EXERCISE INSTRUCTIONS:
Only the lines from the one containing "Ehhh...si bueno. ¿Qué" through the last line of the material should be returned, each exactly as it stands.

RECORDS PROVIDED:
-*-*-
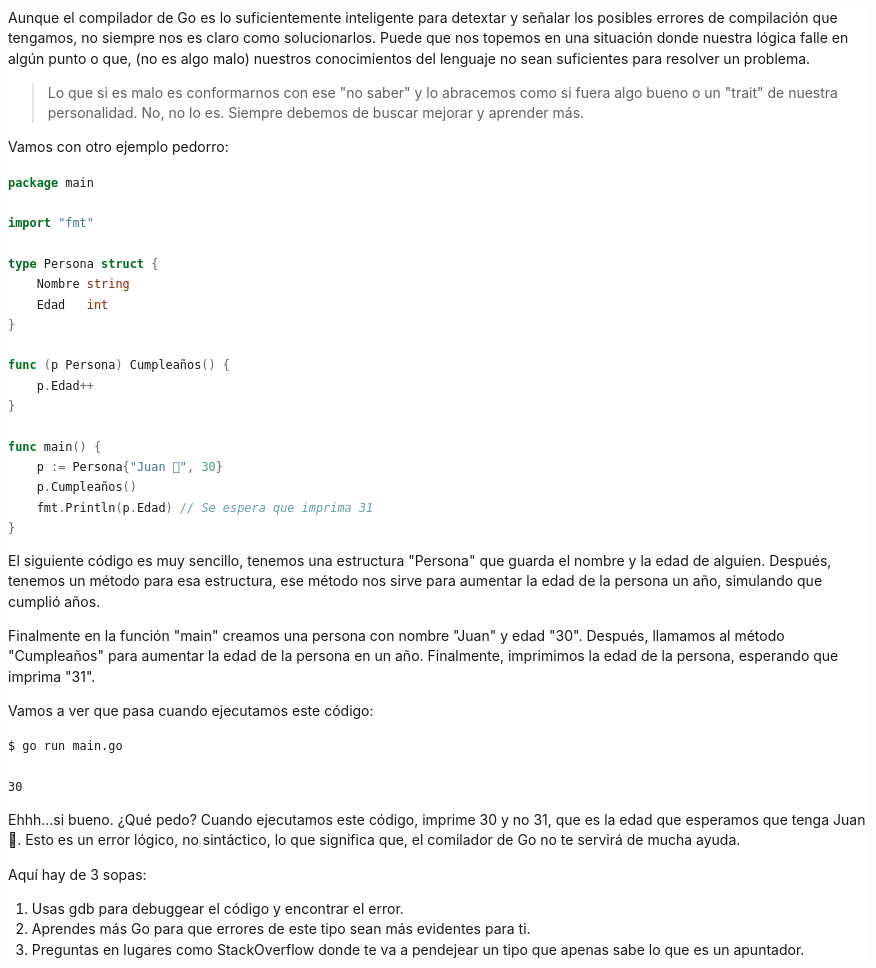 Aunque el compilador de Go es lo suficientemente inteligente para detextar y señalar los posibles errores de compilación que tengamos, no siempre nos es claro como solucionarlos. Puede que nos topemos en una situación donde nuestra lógica falle en algún punto o que, (no es algo malo) nuestros conocimientos del lenguaje no sean suficientes para resolver un problema.

> Lo que si es malo es conformarnos con ese "no saber" y lo abracemos como si fuera algo bueno o un "trait" de nuestra personalidad. No, no lo es. Siempre debemos de buscar mejorar y aprender más.

Vamos con otro ejemplo pedorro:

```go
package main

import "fmt"

type Persona struct {
	Nombre string
	Edad   int
}

func (p Persona) Cumpleaños() {
	p.Edad++
}

func main() {
	p := Persona{"Juan 🐴", 30}
	p.Cumpleaños()
	fmt.Println(p.Edad) // Se espera que imprima 31
}
```

El siguiente código es muy sencillo, tenemos una estructura "Persona" que guarda el nombre y la edad de alguien. Después, tenemos un método para esa estructura, ese método nos sirve para aumentar la edad de la persona un año, simulando que cumplió años.

Finalmente en la función "main" creamos una persona con nombre "Juan" y edad "30". Después, llamamos al método "Cumpleaños" para aumentar la edad de la persona en un año. Finalmente, imprimimos la edad de la persona, esperando que imprima "31".

Vamos a ver que pasa cuando ejecutamos este código:

```bash
$ go run main.go

30
```

Ehhh...si bueno. ¿Qué pedo? Cuando ejecutamos este código, imprime 30 y no 31, que es la edad que esperamos que tenga Juan 🐴. Esto es un error lógico, no sintáctico, lo que significa que, el comilador de Go no te servirá de mucha ayuda.

Aquí hay de 3 sopas:

1. Usas gdb para debuggear el código y encontrar el error.
2. Aprendes más Go para que errores de este tipo sean más evidentes para ti.
3. Preguntas en lugares como StackOverflow donde te va a pendejear un tipo que apenas sabe lo que es un apuntador.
-*-*-
ANSWER AREA:
Ehhh...si bueno. ¿Qué pedo? Cuando ejecutamos este código, imprime 30 y no 31, que es la edad que esperamos que tenga Juan 🐴. Esto es un error lógico, no sintáctico, lo que significa que, el comilador de Go no te servirá de mucha ayuda.

Aquí hay de 3 sopas:

1. Usas gdb para debuggear el código y encontrar el error.
2. Aprendes más Go para que errores de este tipo sean más evidentes para ti.
3. Preguntas en lugares como StackOverflow donde te va a pendejear un tipo que apenas sabe lo que es un apuntador.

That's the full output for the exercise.